Propagation speed down a coax cable is about 5ns/m. Yes, you are right there in the thick of things looking for trouble.

A high impedance load is going to leave the end of the transmission line un-terminated, causing reflections.
I know of no other solution than to install a 50Ω terminator at the receiving end.

And yes, installing a proper series resistance at the driver will reduce the return reflection.

 

The load impedance of a CMOS output is not constant. It is low impedance when the output is low or high. It is is high while the signal is in transition, but only for a short period of time.

 

Understood that the output impedance is not constant. I don't think there's anything to be done about that.

So simply using series termination will not adequately reduce the reflection? I don't really understand the explanation of that Fairchild app note.

 

The series termination at the driver will absorb the secondary reflections (2nd, 4th, 6th etc., i.e. the return reflections) while the parallel termination at the receiver will absorb the 1st, 3rd, 5th. etc.

 

I am not getting it - what is a secondary reflection?

If you have a parallel terminator at the receiver that is matched to the transmission line, isn't there no reflection at all?

 

Secondary reflection is the reflection coming back from the receiving end to the driver end of the transmission line. If not properly absorbed this will reflect back down the cable. This results in the ringing that is observed at the rising and falling transitions of the signal.

Transmission line termination is never 100% perfect. You will always get some reflection. The idea is to minimize as best as you can.

 

There seems to be some confusion here of what you really want. It sounds like your driving a high impedance at the far end of the line. If that is the case you want a 50 Ohms source resistance. The source resistance forms a voltage divider with the transmission line so you get a half height signal until it hits the high impedance receiver. At that time the reflected voltage adds to the signal to provide full signal level.
If you have a fast enough scope you can see this: the output of the driver will be a sharp rising edge, the input of the receiver will be a fast rising edge, the receiver side of the resistor will have a sharp rising edge to half height and then a few nano seconds later (the time for the signal to travel to the receiver and back) the final rise to full signal height.
The 33 Ohms mentioned by Mr. Chips is a really good value to start with. Look at your receiver input with a scope to make sure you've got a good looking signal. If you don't then you can play around with the resistor value until it looks better.
The 50 receiver termination is what is needed to prevent reflection, but for good signal integrity at a high impedance receiver you need that reflection to get your full signal height.
It sounds like your goal is a good signal at the receiver, so you should be able to measure when you've achieved that. If you're wanting the maximum power into the load, and no reflections, ignore everything I said.

 

Cowades has it correct. If you properly match the coax impedance at the source then a high impedance load signal should have only small perturbations.
Make sure that you use a 10:1 probe with a high frequency oscilloscope when viewing the signal at the load.

 

Excellent. Thank you all for the assistance.

I am in the process of designing the driver board that will interface with the high impedance receiver.

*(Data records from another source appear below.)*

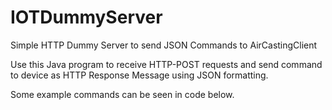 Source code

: # IOTDummyServer
Simple HTTP Dummy Server to send JSON Commands to AirCastingClient

Use this Java program to receive HTTP-POST requests and send command to device as HTTP Response Message using JSON formatting. 

Some example commands can be seen in code below. 
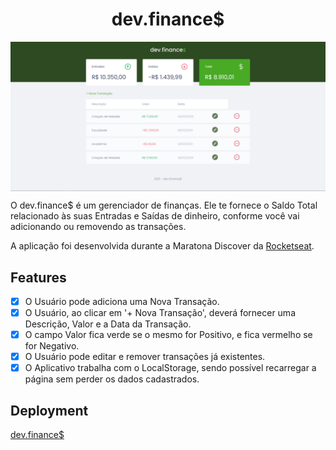 <h1 align="center">dev.finance$</h1>

<img align="center" src="https://github.com/danielfilh0/dev-finances/blob/master/img/print.PNG">

<p>O dev.finance$ é um gerenciador de finanças. Ele te fornece o Saldo Total relacionado às suas Entradas e Saídas de dinheiro, conforme você vai adicionando ou removendo
as transações.</p>
<p>A aplicação foi desenvolvida durante a Maratona Discover da <a href="https://rocketseat.com.br/">Rocketseat</a>.</p>

<h2>Features</h2>

- [x] O Usuário pode adiciona uma Nova Transação.
- [x] O Usuário, ao clicar em  '+ Nova Transação', deverá fornecer uma Descrição, Valor e a Data da Transação.
- [x] O campo Valor fica verde se o mesmo for Positivo, e fica vermelho se for Negativo.
- [x] O Usuário pode editar e remover transações já existentes.
- [x] O Aplicativo trabalha com o LocalStorage, sendo possível recarregar a página sem perder os dados cadastrados.

<h2>Deployment</h2>
<a href="https://danielfilh0.github.io/dev-finances/" target="_blank">dev.finance$</a>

I was really confused as to why this expensive piece of test equipment would have a high impedance receiver because it seemed to cause an insurmountable problem due to signal reflection. It seems like a terminated receiver would be better, but I guess that places current requirements on the driver?

What cowades explained is shown in the graph below, I just didn't understand it. It boggles my mind to think of the transmission line as a voltage divider.

 

crutschow makes a really good point about the probes. Lousy probes, or good probes with a long ground lead, will cause ringing that you can't tell from a real termination problem. If you can minimize the ground lead it will help even more. If you've got probes with the little spring tip grounds (pink banded probe) it will help minimize ringing when you're looking at the signals. If your lab has ever bought good probes, the ground springs are probably squirreled away in a cabinet somewhere. If not you can probably make something. Hopefully there is a bare ground nearby.



BTW, good picture from the Fairchild appnote. I've added that to my collection.

 

............
What cowades explained is shown in the graph below, I just didn't understand it. It boggles my mind to think of the transmission line as a voltage divider.

To a high frequency signal, a transmission looks like a resistance with a characteristic impedance due to the cable distributed inductance and capacitance. So when you apply a step voltage, energy equal to the voltage squared divided by the characteristic impedance is stored on this distributed capacitance and inductance as the step propagates down the cable.
When the pulse reaches a load at the end of the cable equal to the characteristic impedance the energy is dissipated and no reflection occurs. If the pulse reaches a high impedance load, the energy has nowhere to go so it is reflected back down the line.
The reflected energy adds to the energy already on the line so a reflected pulse travels back down the line on top of the initial incident pulse.
If the source impedance equals the cable impedance then the returned energy is absorbed and no further reflections occur.
Otherwise part of it is again reflected (depending upon the difference between the source impedance and the cable impedance) and travels back to the load. This back and forth reflection continues until the excess energy is dissipated.